We Now Have a Computer That Operates On Water Droplets
Not even in a million years I would have imagined a computer operating on water droplets. I keep my $1500 PC build and water far away from each other as possible.
Both of these things aren’t meant to be together.
But things are different in Manu Prakash’s lab. Prakash, who is an assistant professor of bioengineering at Stanford University, teamed-up with his students to create a unique synchronous computer that operates by using the physics of moving water droplets.
The idea for such a device came to Prakash when he was just a graduate student. His expertise in manipulating droplet fluid dynamics combined with operating clock – a fundamental element of a computer – helped on the creation of this computer.
“In this work, we finally demonstrate a synchronous, universal droplet logic and control.” The droplet computer is capable of performing (theoretically) any task that a traditional electrical computer can.

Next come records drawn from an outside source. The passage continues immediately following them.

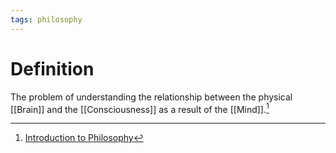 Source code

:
 ```yaml
---
tags: philosophy
---
```


# Definition

The problem of understanding the relationship between the physical [[Brain]] and the [[Consciousness]] as a result of the [[Mind]].[^1]

[^1]: [Introduction to Philosophy](zotero://open-pdf/library/items/M84L5RRJ?page=53) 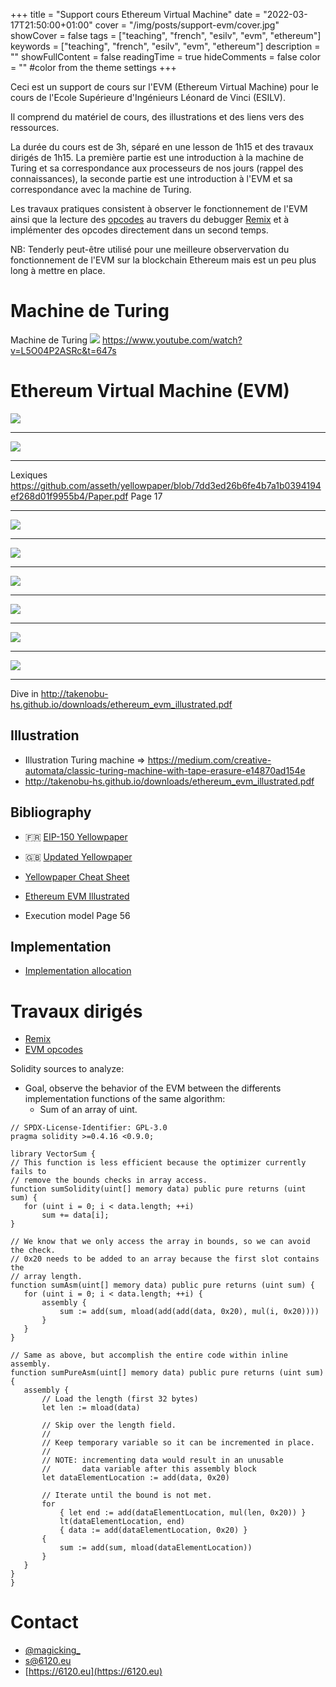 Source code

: +++
title = "Support cours Ethereum Virtual Machine"
date = "2022-03-17T21:50:00+01:00"
cover = "/img/posts/support-evm/cover.jpg"
showCover = false
tags = ["teaching", "french", "esilv", "evm", "ethereum"]
keywords = ["teaching", "french", "esilv", "evm", "ethereum"]
description = ""
showFullContent = false
readingTime = true
hideComments = false
color = "" #color from the theme settings
+++

Ceci est un support de cours sur l'EVM (Ethereum Virtual Machine) pour le cours de l'Ecole Supérieure d'Ingénieurs Léonard de Vinci (ESILV).

Il comprend du matériel de cours, des illustrations et des liens vers des ressources.

La durée du cours est de 3h, séparé en une lesson de 1h15 et des travaux dirigés de 1h15.
La première partie est une introduction à la machine de Turing et sa correspondance aux processeurs de nos jours (rappel des connaissances),
la seconde partie est une introduction à l'EVM et sa correspondance avec la machine de Turing.

Les travaux pratiques consistent à observer le fonctionnement de l'EVM ainsi que la lecture des [opcodes](https://www.evm.codes/) au travers du debugger [Remix](https://remix.ethereum.org/) et à implémenter des opcodes directement dans un second temps.

NB: Tenderly peut-être utilisé pour une meilleure observervation du fonctionnement de l'EVM sur la blockchain Ethereum mais est un peu plus long à mettre en place.

# Machine de Turing

Machine de Turing
![](/img/posts/support-evm/mThs6b2.jpg)
https://www.youtube.com/watch?v=L5O04P2ASRc&t=647s

# Ethereum Virtual Machine (EVM)

![](/img/posts/support-evm/ysIsVUG.png)

---

![](/img/posts/support-evm/Xba9Jwb.png)

---

Lexiques
https://github.com/asseth/yellowpaper/blob/7dd3ed26b6fe4b7a1b0394194ef268d01f9955b4/Paper.pdf Page 17
    
---

![](/img/posts/support-evm/Lo0fP89.png)

---

![](/img/posts/support-evm/8cOg89m.png)

---

![](/img/posts/support-evm/vRJgorg.png)

---

![](/img/posts/support-evm/tMgjFeK.png)

---

![](/img/posts/support-evm/cnV0k5f.png)

---

![](/img/posts/support-evm/0J3imfd.png)

---

Dive in http://takenobu-hs.github.io/downloads/ethereum_evm_illustrated.pdf

## Illustration
 - Illustration Turing machine => https://medium.com/creative-automata/classic-turing-machine-with-tape-erasure-e14870ad154e
 - http://takenobu-hs.github.io/downloads/ethereum_evm_illustrated.pdf

## Bibliography
 - :fr: [EIP-150 Yellowpaper](https://github.com/asseth/yellowpaper/blob/7dd3ed26b6fe4b7a1b0394194ef268d01f9955b4/Paper.pdf)
 - :uk: [Updated Yellowpaper](https://ethereum.github.io/yellowpaper/paper.pdf)
 - [Yellowpaper Cheat Sheet](https://github.com/benjaminion/YellowPaper_CheatSheet)
 - [Ethereum EVM Illustrated](http://takenobu-hs.github.io/downloads/ethereum_evm_illustrated.pdf)

 - Execution model Page 56

## Implementation
 - [Implementation allocation](https://github.com/ethereum/go-ethereum/blob/master/core/vm/interpreter.go#L138)

# Travaux dirigés
 - [Remix](https://remix.ethereum.org/)
 - [EVM opcodes](https://www.evm.codes/)

 Solidity sources to analyze:
  - Goal, observe the behavior of the EVM between the differents implementation functions of the same algorithm:
    - Sum of an array of uint.
 ```solidity
// SPDX-License-Identifier: GPL-3.0
pragma solidity >=0.4.16 <0.9.0;

library VectorSum {
// This function is less efficient because the optimizer currently fails to
// remove the bounds checks in array access.
function sumSolidity(uint[] memory data) public pure returns (uint sum) {
    for (uint i = 0; i < data.length; ++i)
        sum += data[i];
}

// We know that we only access the array in bounds, so we can avoid the check.
// 0x20 needs to be added to an array because the first slot contains the
// array length.
function sumAsm(uint[] memory data) public pure returns (uint sum) {
    for (uint i = 0; i < data.length; ++i) {
        assembly {
            sum := add(sum, mload(add(add(data, 0x20), mul(i, 0x20))))
        }
    }
}

// Same as above, but accomplish the entire code within inline assembly.
function sumPureAsm(uint[] memory data) public pure returns (uint sum) {
    assembly {
        // Load the length (first 32 bytes)
        let len := mload(data)

        // Skip over the length field.
        //
        // Keep temporary variable so it can be incremented in place.
        //
        // NOTE: incrementing data would result in an unusable
        //       data variable after this assembly block
        let dataElementLocation := add(data, 0x20)

        // Iterate until the bound is not met.
        for
            { let end := add(dataElementLocation, mul(len, 0x20)) }
            lt(dataElementLocation, end)
            { data := add(dataElementLocation, 0x20) }
        {
            sum := add(sum, mload(dataElementLocation))
        }
    }
}
}
```

# Contact

 - [@magicking_](https://twitter.com/magicking_)
 - [s@6120.eu](mailto:s@6120.eu)
 - [https://6120.eu](https://6120.eu)
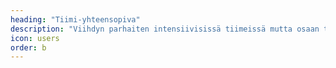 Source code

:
 ```yaml
---
heading: "Tiimi-yhteensopiva"
description: "Viihdyn parhaiten intensiivisissä tiimeissä mutta osaan työskennellä myös yksin oma-aloitteisesti."
icon: users
order: b
---
```

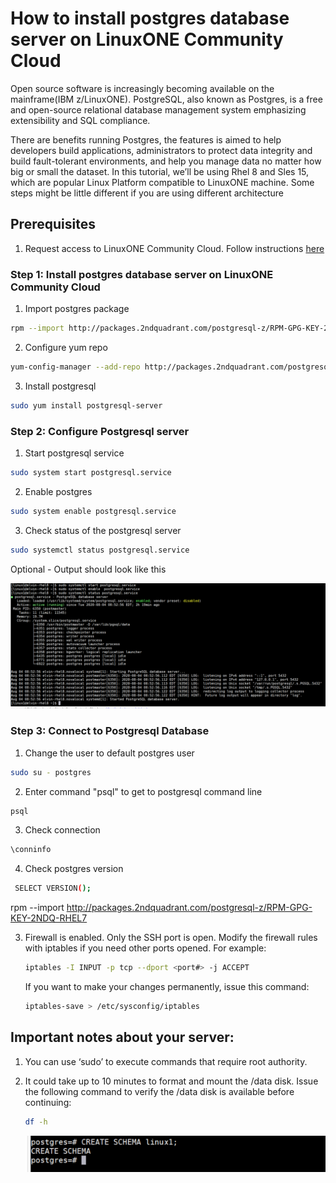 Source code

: # How to install postgres database server on LinuxONE Community Cloud
Open source software is increasingly becoming available on the mainframe(IBM z/LinuxONE). PostgreSQL, also known as Postgres, is a free and open-source relational database management system emphasizing extensibility and SQL compliance. 

There are benefits running Postgres, the features is aimed to help developers build applications, administrators to protect data integrity and build fault-tolerant environments, and help you manage data no matter how big or small the dataset.
In this tutorial, we’ll be using Rhel 8 and Sles 15, which are popular Linux Platform compatible to LinuxONE machine. Some steps might be little different if you are using different architecture

## Prerequisites
 1. Request access to LinuxONE Community Cloud. Follow instructions [here](https://github.com/Elvin94/LinuxONE-OSS-CC)


### Step 1: Install postgres database server on LinuxONE Community Cloud
   1. Import postgres package
   ```sh
   rpm --import http://packages.2ndquadrant.com/postgresql-z/RPM-GPG-KEY-2NDQ-RHEL7
   ```
    
   2. Configure yum repo
   ```sh
   yum-config-manager --add-repo http://packages.2ndquadrant.com/postgresql-z/yum/12/rhel7-s390x
   ```
   3. Install postgresql
   ```sh
   sudo yum install postgresql-server
   ```
   
   
   ### Step 2: Configure Postgresql server
   
   1. Start postgresql service
   ```sh
   sudo system start postgresql.service 
   ```
   2. Enable postgres
   ```sh
  sudo system enable postgresql.service 
   ```
   3. Check status of the postgresql server
   ```sh
   sudo systemctl status postgresql.service 
   ```
   
   Optional - Output should look like this
   
   ![alt text](images/configs.png "Check /data disk")
   
    
   ### Step 3: Connect to Postgresql Database
   
   1. Change the user to default postgres user
   ```sh
   sudo su - postgres 
   ```
   2. Enter command "psql" to get to postgresql command line
   ```sh
   psql 
   ```
   3. Check connection
   ```sh
   \conninfo
   ```
   4. Check postgres version
   ```sh
    SELECT VERSION();
   ```
   
   

rpm --import http://packages.2ndquadrant.com/postgresql-z/RPM-GPG-KEY-2NDQ-RHEL7

3) Firewall is enabled. Only the SSH port is open.  Modify the firewall rules with iptables if you need other ports opened. For example:
   ```sh
   iptables -I INPUT -p tcp --dport <port#> -j ACCEPT 
   ```
   If you want to make your changes permanently, issue this command:
   ```sh
   iptables-save > /etc/sysconfig/iptables 
   ```
## Important notes about your server:
1) You can use ‘sudo’ to execute commands that require root authority.

2) It could take up to 10 minutes to format and mount the /data disk.  Issue the following command to verify the /data disk is available before continuing:
   ```sh
   df -h 
   ```
   ![alt text](images/create_schema.png "Check /data disk")
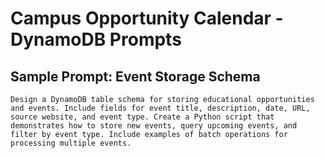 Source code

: # Campus Opportunity Calendar - DynamoDB Prompts

## Sample Prompt: Event Storage Schema
```
Design a DynamoDB table schema for storing educational opportunities and events. Include fields for event title, description, date, URL, source website, and event type. Create a Python script that demonstrates how to store new events, query upcoming events, and filter by event type. Include examples of batch operations for processing multiple events.
```
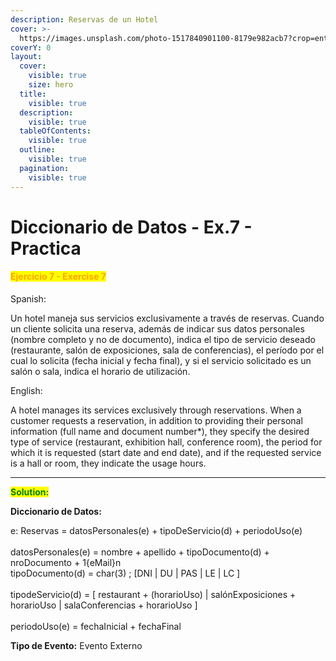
 ```yaml
---
description: Reservas de un Hotel
cover: >-
  https://images.unsplash.com/photo-1517840901100-8179e982acb7?crop=entropy&cs=srgb&fm=jpg&ixid=M3wxOTcwMjR8MHwxfHNlYXJjaHw2fHxIb3RlbCUyMFJlc2VydmF0aW9ufGVufDB8fHx8MTczODc3NzUyMXww&ixlib=rb-4.0.3&q=85
coverY: 0
layout:
  cover:
    visible: true
    size: hero
  title:
    visible: true
  description:
    visible: true
  tableOfContents:
    visible: true
  outline:
    visible: true
  pagination:
    visible: true
---
```


# Diccionario de Datos - Ex.7 - Practica

#### <mark style="color:orange;">Ejercicio 7 - Exercise 7</mark>

Spanish:

Un hotel maneja sus servicios exclusivamente a través de reservas. Cuando un cliente solicita una reserva, además de indicar sus datos personales (nombre completo y no de documento), indica el tipo de servicio deseado (restaurante, salón de exposiciones, sala de conferencias), el período por el cual lo solicita (fecha inicial y fecha final), y si el servicio solicitado es un salón o sala, indica el horario de utilización.

English:

A hotel manages its services exclusively through reservations. When a customer requests a reservation, in addition to providing their personal information (full name and document number\*), they specify the desired type of service (restaurant, exhibition hall, conference room), the period for which it is requested (start date and end date), and if the requested service is a hall or room, they indicate the usage hours.

***

<mark style="color:green;">**Solution:**</mark>&#x20;

**Diccionario de Datos:**&#x20;

e: Reservas = datosPersonales(e) + tipoDeServicio(d) + periodoUso(e) \
\
datosPersonales(e) = nombre + apellido + tipoDocumento(d) + nroDocumento + 1{eMail}n\
tipoDocumento(d) = char(3) ; \[DNI | DU | PAS | LE | LC ]\
\
tipodeServicio(d) = \[ restaurant + (horarioUso) | salónExposiciones + horarioUso | salaConferencias + horarioUso ]\
\
periodoUso(e) = fechaInicial + fechaFinal

**Tipo de Evento:** Evento Externo

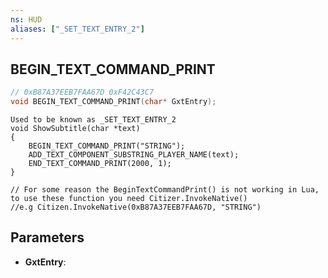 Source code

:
 ```yaml
---
ns: HUD
aliases: ["_SET_TEXT_ENTRY_2"]
---
```

## BEGIN_TEXT_COMMAND_PRINT

```c
// 0xB87A37EEB7FAA67D 0xF42C43C7
void BEGIN_TEXT_COMMAND_PRINT(char* GxtEntry);
```

```
Used to be known as _SET_TEXT_ENTRY_2  
void ShowSubtitle(char *text)  
{  
	BEGIN_TEXT_COMMAND_PRINT("STRING");  
	ADD_TEXT_COMPONENT_SUBSTRING_PLAYER_NAME(text);  
	END_TEXT_COMMAND_PRINT(2000, 1);  
}  
```

```
// For some reason the BeginTextCommandPrint() is not working in Lua, to use these function you need Citizer.InvokeNative()
//e.g Citizen.InvokeNative(0xB87A37EEB7FAA67D, "STRING")
```

## Parameters
* **GxtEntry**:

However, compared to our normal computers, droplet computer is much slower.
We already have digital computers to process information. Our goal is not to compete with electronic computers or to operate word processors on this.Our goal is to build a completely new class of computers that can precisely control and manipulate physical matter.
Imagine if when you run a set of computations that not only information is processed but physical matter is algorithmically manipulated as well. We have just made this possible at the mesoscale
The capability to control droplets with fluidic computation, may have plenty of applications in high-throughput chemistry and biology.